L’adolescente s’empourpra jusqu’aux yeux :
— Je ne sais rien des projets de mon seigneur et père, Madame. Il n’a jamais daigné m’en entretenir et Madame ma mère non plus. Peut-être pensent-ils que je suis trop jeune ?
— Certes, certes ! C’est sagesse et, dans votre cas, mieux vaut ne rien précipiter car pour vous marier dès à présent il faudrait y mettre le prix. Vous n’êtes guère avantagée en beauté, ma pauvre petite !
De pourpre, Sancie devint blême tandis que ses paupières obliques laissaient filtrer un éclair vert :
— Je suis laide, Madame, et ne le sais que trop. Me le reprocher, personne jusqu’ici ne l’a osé.
— Qui parle de reprocher ? Vous n’y pouvez rien et j’ai songé parfois que vous n’en seriez peut-être que plus agréable au Seigneur Dieu ?
Au bord des larmes mais raidie dans son orgueil en face de cette femme couronnée qui, de la vie, avait tout obtenu : naissance, beauté, fortune, amour, pouvoir, et même ces beaux fils dont elle idolâtrait l’aîné au point de ne lui vouloir de bon que venant de Dieu ou d’elle-même.
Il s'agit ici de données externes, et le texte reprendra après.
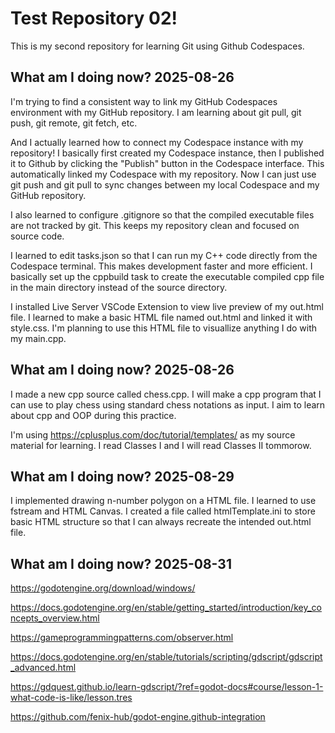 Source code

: # Test Repository 02!

This is my second repository for learning Git using Github Codespaces.

## What am I doing now? 2025-08-26

I'm trying to find a consistent way to link my GitHub Codespaces environment with my GitHub repository. I am learning about git pull, git push, git remote, git fetch, etc.

And I actually learned how to connect my Codespace instance with my repository! I basically first created my Codespace instance, then I published it to Github by clicking the "Publish" button in the Codespace interface. This automatically linked my Codespace with my repository. Now I can just use git push and git pull to sync changes between my local Codespace and my GitHub repository.

I also learned to configure .gitignore so that the compiled executable files are not tracked by git. This keeps my repository clean and focused on source code. 

I learned to edit tasks.json so that I can run my C++ code directly from the Codespace terminal. This makes development faster and more efficient. I basically set up the cppbuild task to create the executable compiled cpp file in the main directory instead of the source directory.

I installed Live Server VSCode Extension to view live preview of my out.html file. I learned to make a basic HTML file named out.html and linked it with style.css. I'm planning to use this HTML file to visuallize anything I do with my main.cpp.

## What am I doing now? 2025-08-26

I made a new cpp source called chess.cpp. I will make a cpp program that I can use to play chess using standard chess notations as input. I aim to learn about cpp and OOP during this practice.

I'm using https://cplusplus.com/doc/tutorial/templates/ as my source material for learning. I read Classes I and I will read Classes II tommorow.

## What am I doing now? 2025-08-29

I implemented drawing n-number polygon on a HTML file. I learned to use fstream and HTML Canvas. I created a file called htmlTemplate.ini to store basic HTML structure so that I can always recreate the intended out.html file.


## What am I doing now? 2025-08-31

https://godotengine.org/download/windows/

https://docs.godotengine.org/en/stable/getting_started/introduction/key_concepts_overview.html

https://gameprogrammingpatterns.com/observer.html

https://docs.godotengine.org/en/stable/tutorials/scripting/gdscript/gdscript_advanced.html

https://gdquest.github.io/learn-gdscript/?ref=godot-docs#course/lesson-1-what-code-is-like/lesson.tres

https://github.com/fenix-hub/godot-engine.github-integration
Au point de détester l’épouse cependant choisie par elle et d’englober dans cette aversion ceux qui la servaient avec amour et en particulier sa filleule. Simplement parce que le Roi aimait sa femme, c’était misérable ! Néanmoins, Sancie s’efforça d’empêcher sa voix de trembler en répliquant :
— Pourquoi ma laideur serait-elle agréable au Seigneur ? S’il me voulait, je crois qu’il m’aurait appelée. Il n’accepte que des cœurs uniquement tournés vers lui. Le mien est attaché à… plusieurs personnes.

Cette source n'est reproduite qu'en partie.